APIs within a program are set of standards which permit outside software systems to request information from the original program

For this example we are going to use the free API of **finnhub.io**


In [None]:
# Looking at the api documentation and leveraging the data
import requests
r = requests.get('https://finnhub.io/api/v1/stock/metric?symbol=AAPL&metric=all&token=')
df_stocks = r.json()

#### 4. Using a JSON file as your data source
*JSON* or JavaScript Object Notation is a open standard file format and data interchange format.
JSON file uses human-readable text to store and transmit data ojetcs.
These data objects consist of attribute-value pairs and data types. (Just like a dictionnary)

Here is an example:
    
![title](../../img/json.png)


In [None]:
df_wines = pd.read_json('../../data/winemag-data-130k-v2.json')

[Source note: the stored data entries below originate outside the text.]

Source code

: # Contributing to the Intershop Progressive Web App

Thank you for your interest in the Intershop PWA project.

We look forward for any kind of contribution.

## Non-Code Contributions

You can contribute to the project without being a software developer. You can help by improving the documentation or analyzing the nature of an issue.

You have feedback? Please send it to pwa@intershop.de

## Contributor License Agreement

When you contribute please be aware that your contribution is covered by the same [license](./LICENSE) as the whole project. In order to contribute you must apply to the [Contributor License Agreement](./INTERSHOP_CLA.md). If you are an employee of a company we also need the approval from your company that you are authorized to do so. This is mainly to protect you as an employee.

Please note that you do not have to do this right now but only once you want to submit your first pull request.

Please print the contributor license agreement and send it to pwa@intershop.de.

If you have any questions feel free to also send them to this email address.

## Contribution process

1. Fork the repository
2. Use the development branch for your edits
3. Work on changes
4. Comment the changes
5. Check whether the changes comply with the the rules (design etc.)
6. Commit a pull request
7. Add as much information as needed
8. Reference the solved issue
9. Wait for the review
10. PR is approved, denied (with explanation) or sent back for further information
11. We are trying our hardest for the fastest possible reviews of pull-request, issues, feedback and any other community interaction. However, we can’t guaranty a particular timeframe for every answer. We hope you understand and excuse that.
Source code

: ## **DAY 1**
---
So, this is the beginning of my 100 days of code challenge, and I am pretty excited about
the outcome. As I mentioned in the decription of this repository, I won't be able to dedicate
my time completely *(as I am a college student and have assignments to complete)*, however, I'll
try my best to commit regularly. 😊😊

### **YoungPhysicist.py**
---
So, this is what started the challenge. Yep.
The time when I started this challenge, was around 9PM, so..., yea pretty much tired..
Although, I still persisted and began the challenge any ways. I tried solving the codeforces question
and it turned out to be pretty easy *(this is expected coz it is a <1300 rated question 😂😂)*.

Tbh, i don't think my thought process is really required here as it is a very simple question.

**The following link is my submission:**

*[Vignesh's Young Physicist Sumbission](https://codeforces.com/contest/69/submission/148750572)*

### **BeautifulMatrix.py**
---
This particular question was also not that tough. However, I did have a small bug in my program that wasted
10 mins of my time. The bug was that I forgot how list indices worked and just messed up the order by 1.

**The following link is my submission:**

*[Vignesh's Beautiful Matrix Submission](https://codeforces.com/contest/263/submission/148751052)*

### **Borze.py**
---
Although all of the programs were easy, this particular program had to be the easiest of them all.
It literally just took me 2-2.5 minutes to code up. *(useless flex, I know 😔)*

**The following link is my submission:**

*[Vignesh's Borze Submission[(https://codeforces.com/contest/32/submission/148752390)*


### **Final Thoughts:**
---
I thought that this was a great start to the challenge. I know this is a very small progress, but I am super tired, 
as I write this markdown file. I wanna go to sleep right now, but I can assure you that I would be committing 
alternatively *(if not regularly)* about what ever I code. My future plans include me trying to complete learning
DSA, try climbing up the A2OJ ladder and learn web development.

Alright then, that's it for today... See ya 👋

## Most important operations
#### 1. Exploring your data

In [None]:
# Showing the first lines of the data
#df_wines.head()

In [None]:
# Showing last lines of the data
#df_wines.tail()

#### 2. Informations on your data

In [None]:
# brief drescription of the data set
#df_wines.shape

In [None]:
# provides some details about your data, 
# e.g : number of rows, number columns, number of non-null values,
# data types, and memory usage
#df_wines.info()

In [None]:
# Here we getting a summary of the distribution of continuous variables.
#df_wines.describe()

#### 4. Managing duplicate

In [None]:
# How are we handeling duplicates 

# First let's duplicate our data with append() 
#df_wines_dup = df_wines.append(df_wines)

In [None]:
#looking at the shape of the new dataframe
#df_wines_dup.shape

In [None]:
# removing the duplicates.  
#df = df_wines_dup.drop_duplicates()
#df.shape

In [None]:
# more details on duplicates
#df = df_wines_dup.drop_duplicates(keep=False)
#df.shape

#### 5. Columns and Index cleanup

In [None]:
# getting a subset of the data
#df = df_wines.head().copy()
#df

# exploring columns
#df.columns

In [None]:
# exploring columns
#df.index

In [None]:
# Renaming the index
#f.rename(index={0:'a',1:'b',2:'c',3:'d',4:'e'})

In [None]:
# Renaming some colomns
#df.rename(columns={'country':'Country'})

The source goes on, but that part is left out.